» **Assigned task**: Out of the material that follows, write out exactly the lines from the line with "26. Ipse invocábit" to the line with "28. In ætérnum", both ends included, and no others.

··· The data

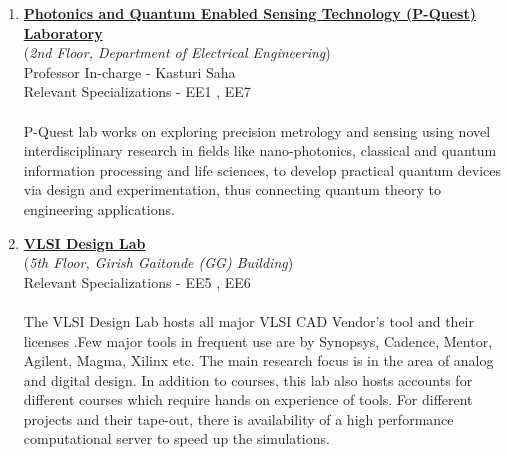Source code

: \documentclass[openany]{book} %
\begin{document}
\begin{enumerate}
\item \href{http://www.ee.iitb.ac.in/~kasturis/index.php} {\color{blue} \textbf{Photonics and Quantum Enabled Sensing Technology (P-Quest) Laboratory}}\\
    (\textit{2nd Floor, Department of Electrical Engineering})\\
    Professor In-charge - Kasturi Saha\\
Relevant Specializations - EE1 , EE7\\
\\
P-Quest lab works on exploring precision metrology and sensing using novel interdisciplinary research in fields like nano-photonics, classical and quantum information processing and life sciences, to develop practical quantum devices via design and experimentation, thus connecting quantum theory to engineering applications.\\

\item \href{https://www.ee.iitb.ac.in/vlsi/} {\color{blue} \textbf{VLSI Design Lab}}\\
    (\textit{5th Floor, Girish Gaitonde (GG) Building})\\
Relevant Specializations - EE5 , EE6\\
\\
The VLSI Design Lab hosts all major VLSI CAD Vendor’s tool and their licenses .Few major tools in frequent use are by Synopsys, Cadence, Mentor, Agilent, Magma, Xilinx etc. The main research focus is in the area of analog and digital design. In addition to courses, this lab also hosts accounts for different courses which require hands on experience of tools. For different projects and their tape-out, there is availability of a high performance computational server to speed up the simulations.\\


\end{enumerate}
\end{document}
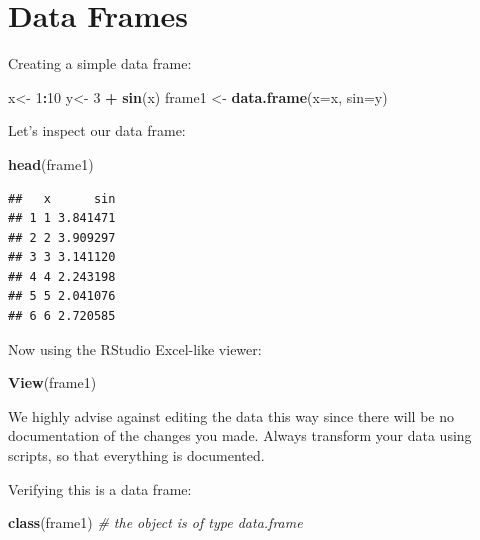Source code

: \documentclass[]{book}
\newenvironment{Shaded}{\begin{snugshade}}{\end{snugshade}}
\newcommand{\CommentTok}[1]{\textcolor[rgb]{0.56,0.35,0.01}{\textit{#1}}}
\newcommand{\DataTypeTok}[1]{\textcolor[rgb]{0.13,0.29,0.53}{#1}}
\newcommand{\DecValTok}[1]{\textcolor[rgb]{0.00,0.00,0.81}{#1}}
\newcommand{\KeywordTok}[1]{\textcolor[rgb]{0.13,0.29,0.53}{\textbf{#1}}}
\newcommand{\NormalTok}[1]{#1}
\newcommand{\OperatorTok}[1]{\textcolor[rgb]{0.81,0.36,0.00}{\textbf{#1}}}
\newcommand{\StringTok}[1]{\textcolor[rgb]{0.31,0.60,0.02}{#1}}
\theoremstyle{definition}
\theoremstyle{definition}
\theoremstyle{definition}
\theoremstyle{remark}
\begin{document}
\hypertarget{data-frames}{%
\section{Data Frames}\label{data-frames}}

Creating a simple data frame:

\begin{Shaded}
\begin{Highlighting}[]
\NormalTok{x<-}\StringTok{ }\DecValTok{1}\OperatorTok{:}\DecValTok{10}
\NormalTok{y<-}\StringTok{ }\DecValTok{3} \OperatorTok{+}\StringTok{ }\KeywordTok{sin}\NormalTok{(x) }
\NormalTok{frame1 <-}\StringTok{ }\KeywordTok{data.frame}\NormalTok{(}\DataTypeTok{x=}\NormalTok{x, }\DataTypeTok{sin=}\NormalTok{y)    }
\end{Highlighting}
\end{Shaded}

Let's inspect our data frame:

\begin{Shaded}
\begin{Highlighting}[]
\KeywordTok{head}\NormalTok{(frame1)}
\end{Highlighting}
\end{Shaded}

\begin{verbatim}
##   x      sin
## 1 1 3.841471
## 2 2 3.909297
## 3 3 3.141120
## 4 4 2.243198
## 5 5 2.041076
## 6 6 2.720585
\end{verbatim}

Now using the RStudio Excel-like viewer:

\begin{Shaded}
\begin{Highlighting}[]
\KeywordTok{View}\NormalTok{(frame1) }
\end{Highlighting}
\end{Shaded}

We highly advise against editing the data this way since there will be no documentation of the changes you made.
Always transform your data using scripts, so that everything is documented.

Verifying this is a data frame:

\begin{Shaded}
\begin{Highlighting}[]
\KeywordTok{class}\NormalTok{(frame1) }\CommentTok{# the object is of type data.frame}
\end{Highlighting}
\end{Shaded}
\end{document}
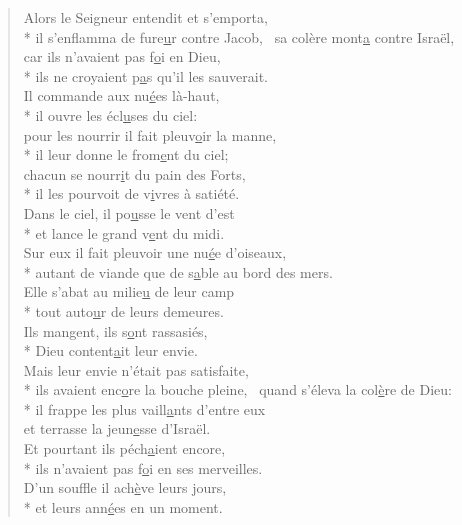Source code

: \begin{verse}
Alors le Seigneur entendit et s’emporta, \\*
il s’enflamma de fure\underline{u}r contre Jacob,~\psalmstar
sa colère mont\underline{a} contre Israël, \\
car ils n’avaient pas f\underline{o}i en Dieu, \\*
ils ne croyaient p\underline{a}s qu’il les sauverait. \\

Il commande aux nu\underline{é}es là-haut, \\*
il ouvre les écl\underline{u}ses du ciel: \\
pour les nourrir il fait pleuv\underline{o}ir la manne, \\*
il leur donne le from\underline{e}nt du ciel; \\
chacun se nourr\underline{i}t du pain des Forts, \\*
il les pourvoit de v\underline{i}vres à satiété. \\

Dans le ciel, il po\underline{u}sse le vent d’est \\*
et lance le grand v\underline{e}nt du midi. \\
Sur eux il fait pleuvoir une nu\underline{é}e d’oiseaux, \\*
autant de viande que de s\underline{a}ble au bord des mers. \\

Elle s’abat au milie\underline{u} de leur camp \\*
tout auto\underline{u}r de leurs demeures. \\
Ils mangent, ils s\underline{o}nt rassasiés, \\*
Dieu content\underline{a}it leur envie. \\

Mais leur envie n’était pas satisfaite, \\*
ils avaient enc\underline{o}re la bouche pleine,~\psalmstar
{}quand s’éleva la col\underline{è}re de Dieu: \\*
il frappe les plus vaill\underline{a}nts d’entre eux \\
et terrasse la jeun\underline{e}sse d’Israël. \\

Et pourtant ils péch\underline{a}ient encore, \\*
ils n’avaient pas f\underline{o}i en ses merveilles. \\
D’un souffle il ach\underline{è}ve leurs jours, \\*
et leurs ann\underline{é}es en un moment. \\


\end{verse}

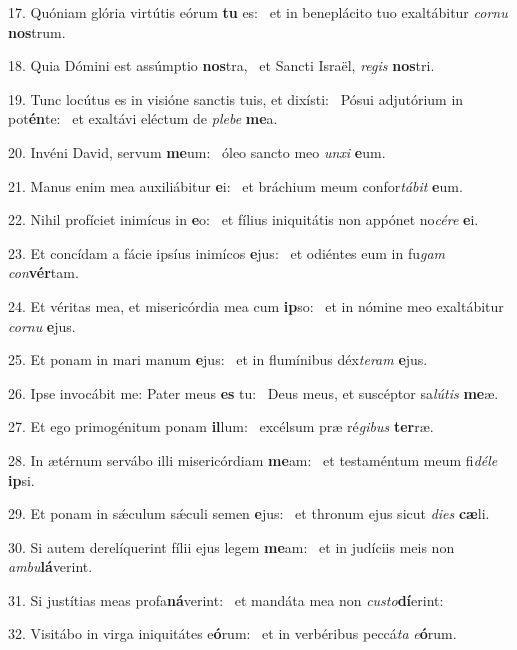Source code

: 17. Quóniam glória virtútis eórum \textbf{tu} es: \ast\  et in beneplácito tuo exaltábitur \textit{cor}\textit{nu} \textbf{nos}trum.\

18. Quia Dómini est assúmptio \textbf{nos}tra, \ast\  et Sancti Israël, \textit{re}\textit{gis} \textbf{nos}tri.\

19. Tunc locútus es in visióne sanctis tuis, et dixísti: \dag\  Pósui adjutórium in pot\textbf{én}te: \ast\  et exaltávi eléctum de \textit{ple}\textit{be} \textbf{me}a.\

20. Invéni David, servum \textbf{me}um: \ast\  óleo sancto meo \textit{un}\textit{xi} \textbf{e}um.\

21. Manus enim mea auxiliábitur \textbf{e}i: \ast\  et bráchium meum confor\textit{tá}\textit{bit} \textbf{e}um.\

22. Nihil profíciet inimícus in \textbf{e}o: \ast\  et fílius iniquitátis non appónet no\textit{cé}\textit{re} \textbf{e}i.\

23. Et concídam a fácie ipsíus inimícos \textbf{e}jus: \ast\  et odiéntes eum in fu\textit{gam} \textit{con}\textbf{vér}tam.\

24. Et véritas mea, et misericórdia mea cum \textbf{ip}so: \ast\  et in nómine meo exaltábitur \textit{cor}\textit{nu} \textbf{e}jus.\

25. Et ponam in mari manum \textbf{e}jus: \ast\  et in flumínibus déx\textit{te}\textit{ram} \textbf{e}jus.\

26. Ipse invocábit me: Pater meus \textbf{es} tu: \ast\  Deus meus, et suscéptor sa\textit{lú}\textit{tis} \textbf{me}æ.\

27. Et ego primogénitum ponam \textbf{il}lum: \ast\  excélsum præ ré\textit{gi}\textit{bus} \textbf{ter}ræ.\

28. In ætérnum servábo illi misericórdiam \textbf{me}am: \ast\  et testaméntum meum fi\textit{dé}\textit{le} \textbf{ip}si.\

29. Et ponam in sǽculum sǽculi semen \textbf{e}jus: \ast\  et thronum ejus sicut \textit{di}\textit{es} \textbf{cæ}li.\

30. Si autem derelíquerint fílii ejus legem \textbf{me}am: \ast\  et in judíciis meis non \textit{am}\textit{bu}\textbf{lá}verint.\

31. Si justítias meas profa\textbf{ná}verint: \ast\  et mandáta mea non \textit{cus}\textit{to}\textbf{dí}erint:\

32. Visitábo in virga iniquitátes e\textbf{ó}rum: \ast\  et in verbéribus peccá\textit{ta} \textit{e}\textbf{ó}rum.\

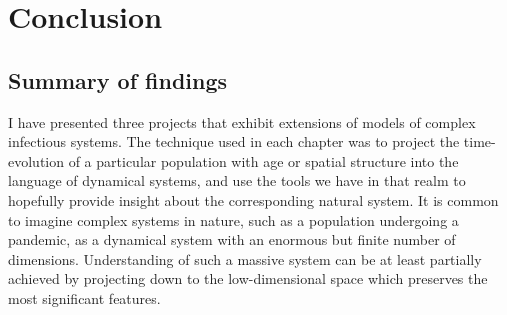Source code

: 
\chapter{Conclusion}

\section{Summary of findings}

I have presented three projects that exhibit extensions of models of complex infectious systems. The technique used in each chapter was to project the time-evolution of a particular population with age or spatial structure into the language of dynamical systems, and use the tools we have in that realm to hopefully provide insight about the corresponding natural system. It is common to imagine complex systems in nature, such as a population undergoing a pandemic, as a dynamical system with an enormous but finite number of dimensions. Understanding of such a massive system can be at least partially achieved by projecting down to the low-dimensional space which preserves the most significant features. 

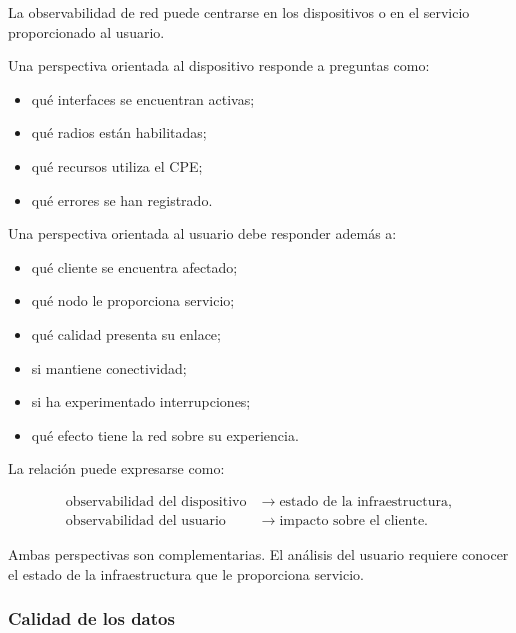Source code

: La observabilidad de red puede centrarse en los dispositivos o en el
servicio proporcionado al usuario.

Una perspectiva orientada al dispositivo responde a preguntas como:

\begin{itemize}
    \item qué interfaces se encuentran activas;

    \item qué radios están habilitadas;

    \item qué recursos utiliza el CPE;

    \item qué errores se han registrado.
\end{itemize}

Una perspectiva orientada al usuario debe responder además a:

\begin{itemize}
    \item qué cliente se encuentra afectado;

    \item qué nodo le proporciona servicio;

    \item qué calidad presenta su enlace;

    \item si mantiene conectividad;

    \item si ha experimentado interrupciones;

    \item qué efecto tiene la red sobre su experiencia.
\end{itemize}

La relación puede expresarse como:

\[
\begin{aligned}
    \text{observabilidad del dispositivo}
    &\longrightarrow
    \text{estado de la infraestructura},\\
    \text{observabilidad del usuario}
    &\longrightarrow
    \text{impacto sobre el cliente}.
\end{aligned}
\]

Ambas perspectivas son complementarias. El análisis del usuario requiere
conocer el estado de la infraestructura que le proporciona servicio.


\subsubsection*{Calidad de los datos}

······

» **Your solution**:
26. Ipse invocábit me: Pater meus \textbf{es} tu: \ast\  Deus meus, et suscéptor sa\textit{lú}\textit{tis} \textbf{me}æ.\

27. Et ego primogénitum ponam \textbf{il}lum: \ast\  excélsum præ ré\textit{gi}\textit{bus} \textbf{ter}ræ.\

28. In ætérnum servábo illi misericórdiam \textbf{me}am: \ast\  et testaméntum meum fi\textit{dé}\textit{le} \textbf{ip}si.\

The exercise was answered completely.